TASK STATEMENT -
A word-for-word transcript of the closing lines is required: from the one with "<p>Administracion de Negocios</p>" through the final line of the data.

Plain-text document sources

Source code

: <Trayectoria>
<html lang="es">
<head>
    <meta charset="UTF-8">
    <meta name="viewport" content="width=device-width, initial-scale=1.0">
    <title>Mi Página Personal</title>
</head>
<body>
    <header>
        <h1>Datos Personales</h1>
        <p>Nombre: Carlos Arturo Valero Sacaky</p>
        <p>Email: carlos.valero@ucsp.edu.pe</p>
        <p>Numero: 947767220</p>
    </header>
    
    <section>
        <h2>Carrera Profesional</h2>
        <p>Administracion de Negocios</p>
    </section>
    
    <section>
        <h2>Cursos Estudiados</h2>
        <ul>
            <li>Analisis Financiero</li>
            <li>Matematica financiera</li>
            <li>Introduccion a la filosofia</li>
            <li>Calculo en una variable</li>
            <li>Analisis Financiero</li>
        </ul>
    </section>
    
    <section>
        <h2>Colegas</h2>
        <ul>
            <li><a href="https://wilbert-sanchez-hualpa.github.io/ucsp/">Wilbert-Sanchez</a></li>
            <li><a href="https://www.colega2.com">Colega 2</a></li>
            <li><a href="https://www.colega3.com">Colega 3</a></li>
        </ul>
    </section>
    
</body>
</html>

PROBLEM SOLUTION -
        <p>Administracion de Negocios</p>
    </section>
    
    <section>
        <h2>Cursos Estudiados</h2>
        <ul>
            <li>Analisis Financiero</li>
            <li>Matematica financiera</li>
            <li>Introduccion a la filosofia</li>
            <li>Calculo en una variable</li>
            <li>Analisis Financiero</li>
        </ul>
    </section>
    
    <section>
        <h2>Colegas</h2>
        <ul>
            <li><a href="https://wilbert-sanchez-hualpa.github.io/ucsp/">Wilbert-Sanchez</a></li>
            <li><a href="https://www.colega2.com">Colega 2</a></li>
            <li><a href="https://www.colega3.com">Colega 3</a></li>
        </ul>
    </section>
    
</body>
</html>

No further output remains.